- **Task to complete**
All lines from the start of the listing below through the line containing "Due to recent" are to be written out again exactly, and no others.
____
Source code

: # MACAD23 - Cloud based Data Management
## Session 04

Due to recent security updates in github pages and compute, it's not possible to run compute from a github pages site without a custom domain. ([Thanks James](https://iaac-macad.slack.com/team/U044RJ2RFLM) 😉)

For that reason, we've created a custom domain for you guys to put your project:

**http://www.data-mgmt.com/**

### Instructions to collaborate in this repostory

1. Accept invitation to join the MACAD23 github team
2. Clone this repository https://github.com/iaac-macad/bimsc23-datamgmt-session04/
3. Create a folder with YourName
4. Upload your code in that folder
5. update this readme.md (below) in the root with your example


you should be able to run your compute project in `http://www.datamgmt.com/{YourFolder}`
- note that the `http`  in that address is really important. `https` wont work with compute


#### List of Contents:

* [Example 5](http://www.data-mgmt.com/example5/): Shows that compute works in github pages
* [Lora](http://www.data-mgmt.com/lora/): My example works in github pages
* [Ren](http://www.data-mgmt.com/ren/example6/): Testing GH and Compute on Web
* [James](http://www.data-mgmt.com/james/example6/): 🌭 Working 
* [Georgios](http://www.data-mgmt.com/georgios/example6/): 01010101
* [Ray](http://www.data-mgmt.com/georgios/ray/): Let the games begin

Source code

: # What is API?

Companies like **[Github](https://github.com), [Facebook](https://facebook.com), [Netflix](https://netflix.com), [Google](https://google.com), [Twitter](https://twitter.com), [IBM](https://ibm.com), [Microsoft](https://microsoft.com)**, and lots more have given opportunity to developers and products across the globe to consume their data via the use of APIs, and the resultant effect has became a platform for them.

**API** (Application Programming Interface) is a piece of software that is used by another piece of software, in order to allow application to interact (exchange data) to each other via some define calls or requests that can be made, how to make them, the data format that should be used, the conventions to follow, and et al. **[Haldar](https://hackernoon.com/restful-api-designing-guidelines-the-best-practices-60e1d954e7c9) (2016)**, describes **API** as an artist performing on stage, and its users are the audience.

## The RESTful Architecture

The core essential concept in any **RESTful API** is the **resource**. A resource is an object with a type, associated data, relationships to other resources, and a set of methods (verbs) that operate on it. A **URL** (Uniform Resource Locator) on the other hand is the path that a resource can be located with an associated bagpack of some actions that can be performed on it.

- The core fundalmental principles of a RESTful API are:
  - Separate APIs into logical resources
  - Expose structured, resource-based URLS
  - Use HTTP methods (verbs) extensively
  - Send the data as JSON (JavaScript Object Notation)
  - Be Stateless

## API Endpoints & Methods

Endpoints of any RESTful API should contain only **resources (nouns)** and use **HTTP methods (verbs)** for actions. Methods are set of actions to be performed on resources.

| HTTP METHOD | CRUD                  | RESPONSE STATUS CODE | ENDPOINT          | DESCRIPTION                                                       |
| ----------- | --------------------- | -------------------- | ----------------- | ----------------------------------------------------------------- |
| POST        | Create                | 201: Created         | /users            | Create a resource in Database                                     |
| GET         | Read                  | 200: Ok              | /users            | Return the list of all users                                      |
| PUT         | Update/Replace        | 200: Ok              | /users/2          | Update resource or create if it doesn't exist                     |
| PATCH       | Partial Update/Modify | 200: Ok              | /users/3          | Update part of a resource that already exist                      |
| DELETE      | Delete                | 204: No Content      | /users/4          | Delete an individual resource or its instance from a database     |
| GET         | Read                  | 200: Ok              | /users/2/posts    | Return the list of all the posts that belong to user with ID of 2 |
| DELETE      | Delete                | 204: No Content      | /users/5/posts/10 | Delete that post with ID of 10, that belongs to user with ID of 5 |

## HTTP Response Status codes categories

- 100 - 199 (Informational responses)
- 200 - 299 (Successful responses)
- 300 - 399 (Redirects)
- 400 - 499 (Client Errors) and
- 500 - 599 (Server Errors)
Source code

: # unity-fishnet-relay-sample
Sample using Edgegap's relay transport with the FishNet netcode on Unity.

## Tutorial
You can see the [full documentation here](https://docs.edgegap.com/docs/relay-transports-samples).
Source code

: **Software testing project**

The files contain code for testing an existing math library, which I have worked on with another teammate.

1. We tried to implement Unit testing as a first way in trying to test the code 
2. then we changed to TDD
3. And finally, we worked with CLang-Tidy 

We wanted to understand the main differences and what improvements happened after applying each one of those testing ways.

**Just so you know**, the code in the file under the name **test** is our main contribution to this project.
____
- **Response to the exercise**
Source code

: # MACAD23 - Cloud based Data Management
## Session 04

Due to recent security updates in github pages and compute, it's not possible to run compute from a github pages site without a custom domain. ([Thanks James](https://iaac-macad.slack.com/team/U044RJ2RFLM) 😉)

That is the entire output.